On my tour of the US, whilst sitting in a particularly deserted diner in small town called Craigmont in the depths of Idaho, an elderly gentleman approached me after hearing my accent and seeing my bike parked outside and introduced himself. He then proudly informed that he had recently purchased an old custom Holdsworth frame. “I’ve always just loved British steel bicycle manufacturing because of its renowned quality and heritage” he explained. When I told him I lived near where the Holdsworth factory had been in south London, he couldn’t believe what he was hearing. When I told him I knew the person whose hands had probably built his new pride and joy, he stared at me open mouthed for what seemed like a minute.

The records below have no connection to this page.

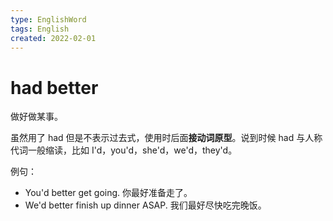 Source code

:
 ```yaml
---
type: EnglishWord
tags: English
created: 2022-02-01
---
```


# had better

做好做某事。

虽然用了 had 但是不表示过去式，使用时后面**接动词原型**。说到时候 had 与人称代词一般缩读，比如 I'd，you'd，she'd，we'd，they'd。

例句：

- You'd better get going. 你最好准备走了。
- We'd better finish up dinner ASAP. 我们最好尽快吃完晚饭。
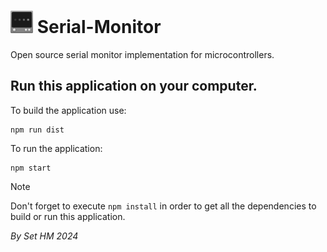 # <img src="renderer/img/icon.png" alt="" width="36pt"> Serial-Monitor

Open source serial monitor implementation for microcontrollers.

## Run this application on your computer.

To build the application use:
```console
npm run dist
```

To run the application:
```console
npm start
```

> [!NOTE]
> Don't forget to execute ```npm install``` in order to get all the dependencies to build or run this application.

_By Set HM 2024_ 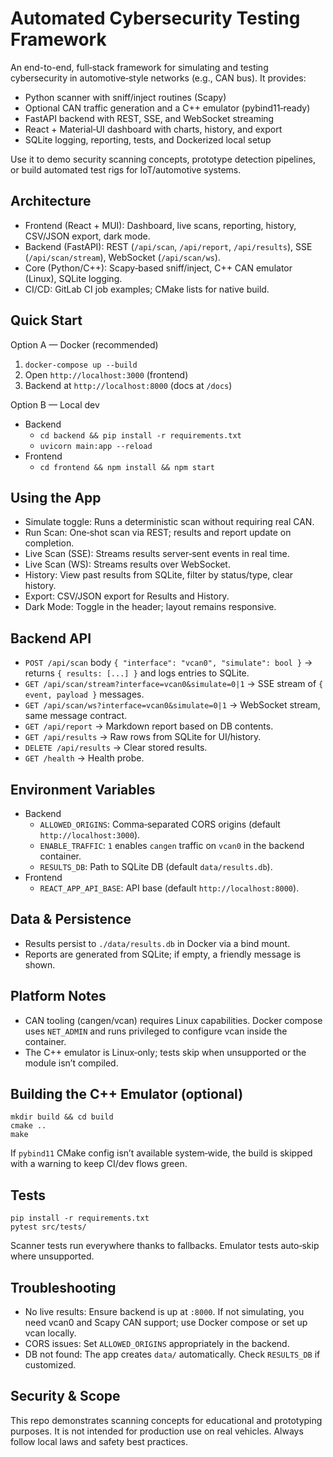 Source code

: # Automated Cybersecurity Testing Framework

An end-to-end, full‑stack framework for simulating and testing cybersecurity in automotive‑style networks (e.g., CAN bus). It provides:

- Python scanner with sniff/inject routines (Scapy)
- Optional CAN traffic generation and a C++ emulator (pybind11‑ready)
- FastAPI backend with REST, SSE, and WebSocket streaming
- React + Material‑UI dashboard with charts, history, and export
- SQLite logging, reporting, tests, and Dockerized local setup

Use it to demo security scanning concepts, prototype detection pipelines, or build automated test rigs for IoT/automotive systems.

## Architecture
- Frontend (React + MUI): Dashboard, live scans, reporting, history, CSV/JSON export, dark mode.
- Backend (FastAPI): REST (`/api/scan`, `/api/report`, `/api/results`), SSE (`/api/scan/stream`), WebSocket (`/api/scan/ws`).
- Core (Python/C++): Scapy‑based sniff/inject, C++ CAN emulator (Linux), SQLite logging.
- CI/CD: GitLab CI job examples; CMake lists for native build.

## Quick Start

Option A — Docker (recommended)
1) `docker-compose up --build`
2) Open `http://localhost:3000` (frontend)
3) Backend at `http://localhost:8000` (docs at `/docs`)

Option B — Local dev
- Backend
  - `cd backend && pip install -r requirements.txt`
  - `uvicorn main:app --reload`
- Frontend
  - `cd frontend && npm install && npm start`

## Using the App
- Simulate toggle: Runs a deterministic scan without requiring real CAN.
- Run Scan: One‑shot scan via REST; results and report update on completion.
- Live Scan (SSE): Streams results server‑sent events in real time.
- Live Scan (WS): Streams results over WebSocket.
- History: View past results from SQLite, filter by status/type, clear history.
- Export: CSV/JSON export for Results and History.
- Dark Mode: Toggle in the header; layout remains responsive.

## Backend API
- `POST /api/scan` body `{ "interface": "vcan0", "simulate": bool }` → returns `{ results: [...] }` and logs entries to SQLite.
- `GET /api/scan/stream?interface=vcan0&simulate=0|1` → SSE stream of `{ event, payload }` messages.
- `GET /api/scan/ws?interface=vcan0&simulate=0|1` → WebSocket stream, same message contract.
- `GET /api/report` → Markdown report based on DB contents.
- `GET /api/results` → Raw rows from SQLite for UI/history.
- `DELETE /api/results` → Clear stored results.
- `GET /health` → Health probe.

## Environment Variables
- Backend
  - `ALLOWED_ORIGINS`: Comma‑separated CORS origins (default `http://localhost:3000`).
  - `ENABLE_TRAFFIC`: `1` enables `cangen` traffic on `vcan0` in the backend container.
  - `RESULTS_DB`: Path to SQLite DB (default `data/results.db`).
- Frontend
  - `REACT_APP_API_BASE`: API base (default `http://localhost:8000`).

## Data & Persistence
- Results persist to `./data/results.db` in Docker via a bind mount.
- Reports are generated from SQLite; if empty, a friendly message is shown.

## Platform Notes
- CAN tooling (cangen/vcan) requires Linux capabilities. Docker compose uses `NET_ADMIN` and runs privileged to configure vcan inside the container.
- The C++ emulator is Linux‑only; tests skip when unsupported or the module isn’t compiled.

## Building the C++ Emulator (optional)
```
mkdir build && cd build
cmake ..
make
```
If `pybind11` CMake config isn’t available system‑wide, the build is skipped with a warning to keep CI/dev flows green.

## Tests
```
pip install -r requirements.txt
pytest src/tests/
```
Scanner tests run everywhere thanks to fallbacks. Emulator tests auto‑skip where unsupported.

## Troubleshooting
- No live results: Ensure backend is up at `:8000`. If not simulating, you need vcan0 and Scapy CAN support; use Docker compose or set up vcan locally.
- CORS issues: Set `ALLOWED_ORIGINS` appropriately in the backend.
- DB not found: The app creates `data/` automatically. Check `RESULTS_DB` if customized.

## Security & Scope
This repo demonstrates scanning concepts for educational and prototyping purposes. It is not intended for production use on real vehicles. Always follow local laws and safety best practices.

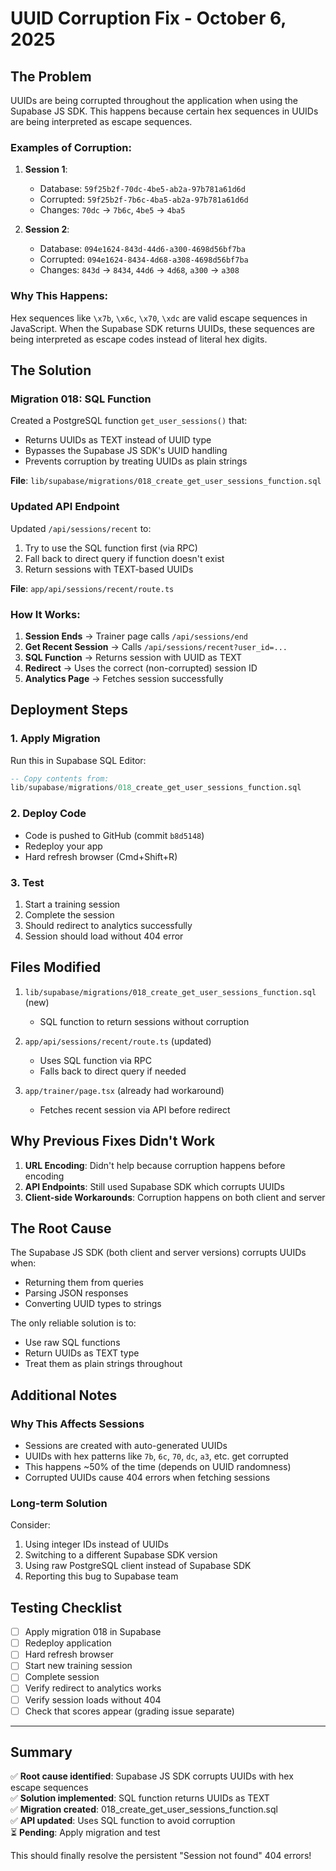 # UUID Corruption Fix - October 6, 2025

## The Problem

UUIDs are being corrupted throughout the application when using the Supabase JS SDK. This happens because certain hex sequences in UUIDs are being interpreted as escape sequences.

### Examples of Corruption:

1. **Session 1**:
   - Database: `59f25b2f-70dc-4be5-ab2a-97b781a61d6d`
   - Corrupted: `59f25b2f-7b6c-4ba5-ab2a-97b781a61d6d`
   - Changes: `70dc` → `7b6c`, `4be5` → `4ba5`

2. **Session 2**:
   - Database: `094e1624-843d-44d6-a300-4698d56bf7ba`
   - Corrupted: `094e1624-8434-4d68-a308-4698d56bf7ba`
   - Changes: `843d` → `8434`, `44d6` → `4d68`, `a300` → `a308`

### Why This Happens:

Hex sequences like `\x7b`, `\x6c`, `\x70`, `\xdc` are valid escape sequences in JavaScript. When the Supabase SDK returns UUIDs, these sequences are being interpreted as escape codes instead of literal hex digits.

## The Solution

### Migration 018: SQL Function

Created a PostgreSQL function `get_user_sessions()` that:
- Returns UUIDs as TEXT instead of UUID type
- Bypasses the Supabase JS SDK's UUID handling
- Prevents corruption by treating UUIDs as plain strings

**File**: `lib/supabase/migrations/018_create_get_user_sessions_function.sql`

### Updated API Endpoint

Updated `/api/sessions/recent` to:
1. Try to use the SQL function first (via RPC)
2. Fall back to direct query if function doesn't exist
3. Return sessions with TEXT-based UUIDs

**File**: `app/api/sessions/recent/route.ts`

### How It Works:

1. **Session Ends** → Trainer page calls `/api/sessions/end`
2. **Get Recent Session** → Calls `/api/sessions/recent?user_id=...`
3. **SQL Function** → Returns session with UUID as TEXT
4. **Redirect** → Uses the correct (non-corrupted) session ID
5. **Analytics Page** → Fetches session successfully

## Deployment Steps

### 1. Apply Migration

Run this in Supabase SQL Editor:
```sql
-- Copy contents from:
lib/supabase/migrations/018_create_get_user_sessions_function.sql
```

### 2. Deploy Code

- Code is pushed to GitHub (commit `b8d5148`)
- Redeploy your app
- Hard refresh browser (Cmd+Shift+R)

### 3. Test

1. Start a training session
2. Complete the session
3. Should redirect to analytics successfully
4. Session should load without 404 error

## Files Modified

1. `lib/supabase/migrations/018_create_get_user_sessions_function.sql` (new)
   - SQL function to return sessions without corruption

2. `app/api/sessions/recent/route.ts` (updated)
   - Uses SQL function via RPC
   - Falls back to direct query if needed

3. `app/trainer/page.tsx` (already had workaround)
   - Fetches recent session via API before redirect

## Why Previous Fixes Didn't Work

1. **URL Encoding**: Didn't help because corruption happens before encoding
2. **API Endpoints**: Still used Supabase SDK which corrupts UUIDs
3. **Client-side Workarounds**: Corruption happens on both client and server

## The Root Cause

The Supabase JS SDK (both client and server versions) corrupts UUIDs when:
- Returning them from queries
- Parsing JSON responses
- Converting UUID types to strings

The only reliable solution is to:
- Use raw SQL functions
- Return UUIDs as TEXT type
- Treat them as plain strings throughout

## Additional Notes

### Why This Affects Sessions

- Sessions are created with auto-generated UUIDs
- UUIDs with hex patterns like `7b`, `6c`, `70`, `dc`, `a3`, etc. get corrupted
- This happens ~50% of the time (depends on UUID randomness)
- Corrupted UUIDs cause 404 errors when fetching sessions

### Long-term Solution

Consider:
1. Using integer IDs instead of UUIDs
2. Switching to a different Supabase SDK version
3. Using raw PostgreSQL client instead of Supabase SDK
4. Reporting this bug to Supabase team

## Testing Checklist

- [ ] Apply migration 018 in Supabase
- [ ] Redeploy application
- [ ] Hard refresh browser
- [ ] Start new training session
- [ ] Complete session
- [ ] Verify redirect to analytics works
- [ ] Verify session loads without 404
- [ ] Check that scores appear (grading issue separate)

---

## Summary

✅ **Root cause identified**: Supabase JS SDK corrupts UUIDs with hex escape sequences  
✅ **Solution implemented**: SQL function returns UUIDs as TEXT  
✅ **Migration created**: 018_create_get_user_sessions_function.sql  
✅ **API updated**: Uses SQL function to avoid corruption  
⏳ **Pending**: Apply migration and test

This should finally resolve the persistent "Session not found" 404 errors!
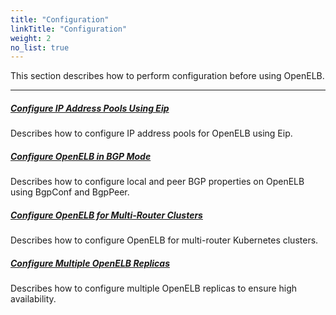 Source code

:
 ```yaml
---
title: "Configuration"
linkTitle: "Configuration"
weight: 2
no_list: true
---
```


This section describes how to perform configuration before using OpenELB.

---

##### **[Configure IP Address Pools Using Eip](/docs/getting-started/configuration/configure-ip-address-pools-using-eip/)**

Describes how to configure IP address pools for OpenELB using Eip.

##### **[Configure OpenELB in BGP Mode](/docs/getting-started/configuration/configure-openelb-in-bgp-mode/)**

Describes how to configure local and peer BGP properties on OpenELB using BgpConf and BgpPeer.

##### **[Configure OpenELB for Multi-Router Clusters](/docs/getting-started/configuration/configure-openelb-for-multi-router-clusters/)**

Describes how to configure OpenELB for multi-router Kubernetes clusters.

##### **[Configure Multiple OpenELB Replicas](/docs/getting-started/configuration/configure-multiple-openelb-replicas/)**

Describes how to configure multiple OpenELB replicas to ensure high availability. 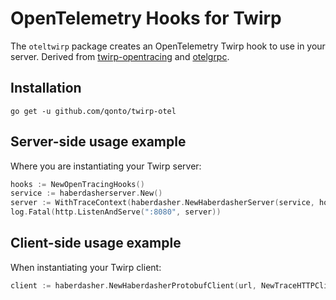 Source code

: # OpenTelemetry Hooks for Twirp

The `oteltwirp` package creates an OpenTelemetry Twirp hook to use in your server. Derived from [twirp-opentracing](https://github.com/twirp-ecosystem/twirp-opentracing) and [otelgrpc](https://github.com/open-telemetry/opentelemetry-go-contrib/tree/main/instrumentation/google.golang.org/grpc/otelgrpc).

## Installation

`go get -u github.com/qonto/twirp-otel`

## Server-side usage example

Where you are instantiating your Twirp server:

```go
hooks := NewOpenTracingHooks()
service := haberdasherserver.New()
server := WithTraceContext(haberdasher.NewHaberdasherServer(service, hooks))
log.Fatal(http.ListenAndServe(":8080", server))
```

## Client-side usage example

When instantiating your Twirp client:

```go
client := haberdasher.NewHaberdasherProtobufClient(url, NewTraceHTTPClient(http.DefaultClient))
```
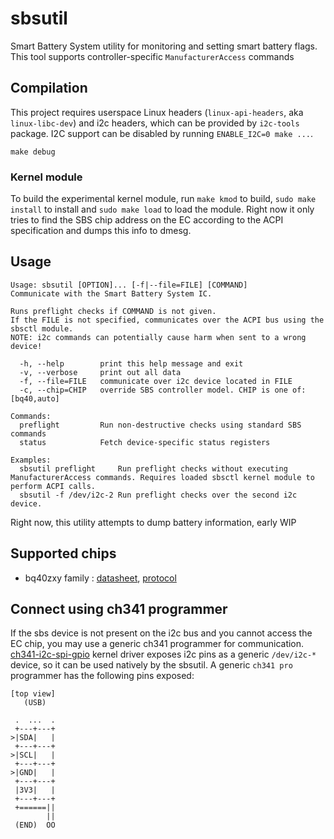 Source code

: # sbsutil

Smart Battery System utility for monitoring and setting smart battery flags. This tool supports controller-specific `ManufacturerAccess` commands

## Compilation

This project requires userspace Linux headers (`linux-api-headers`, aka `linux-libc-dev`) and i2c headers, which can be provided by `i2c-tools` package. I2C support can be disabled by running `ENABLE_I2C=0 make ...`.

`make debug`

### Kernel module

To build the experimental kernel module, run `make kmod` to build, `sudo make install` to install and `sudo make load` to load the module. Right now it only tries to find the SBS chip address on the EC according to the ACPI specification and dumps this info to dmesg. 

## Usage

```
Usage: sbsutil [OPTION]... [-f|--file=FILE] [COMMAND]
Communicate with the Smart Battery System IC.

Runs preflight checks if COMMAND is not given.
If the FILE is not specified, communicates over the ACPI bus using the sbsctl module.
NOTE: i2c commands can potentially cause harm when sent to a wrong device!

  -h, --help     	print this help message and exit
  -v, --verbose  	print out all data
  -f, --file=FILE	communicate over i2c device located in FILE
  -c, --chip=CHIP	override SBS controller model. CHIP is one of: [bq40,auto]

Commands:
  preflight      	Run non-destructive checks using standard SBS commands
  status         	Fetch device-specific status registers

Examples:
  sbsutil preflight    	Run preflight checks without executing ManufacturerAccess commands. Requires loaded sbsctl kernel module to perform ACPI calls.
  sbsutil -f /dev/i2c-2	Run preflight checks over the second i2c device.
```

Right now, this utility attempts to dump battery information, early WIP

## Supported chips

- bq40zxy family : [datasheet](https://www.ti.com/lit/ds/symlink/bq40z50.pdf), [protocol](https://www.ti.com/lit/ug/sluua43a/sluua43a.pdf)

## Connect using ch341 programmer

If the sbs device is not present on the i2c bus and you cannot access the EC chip, you may use a generic ch341 programmer for communication. [ch341-i2c-spi-gpio](https://github.com/frank-zago/ch341-i2c-spi-gpio) kernel driver exposes i2c pins as a generic `/dev/i2c-*` device, so it can be used natively by the sbsutil. A generic `ch341 pro` programmer has the following pins exposed:

```
[top view]
   (USB)

 .  ...  .
 +---+---+
>|SDA|   |
 +---+---+
>|SCL|   |
 +---+---+
>|GND|   |
 +---+---+
 |3V3|   |
 +---+---+
 +======||
        ||
 (END)  OO
```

British bike buildings appeal and legacy, still has a far-reaching audience. We can only hope that people with the skills and pedigree of Winston Vaz are still plying their wonderful skills in years to come and sharing that knowledge. It would truly be a shame for this fine land to become void of individuals like Winston and the artistry for which he is famed for. He is truly an artisan with few to rival his abilities and expertise. But what would be most unfortunate, is if I was the last person to share such a beautiful story and make the day of an elderly gentleman, in a rundown restaurant, in a far-flung corner of north west America who had a deep affection and love for all things made incredibly well in the United Kingdom.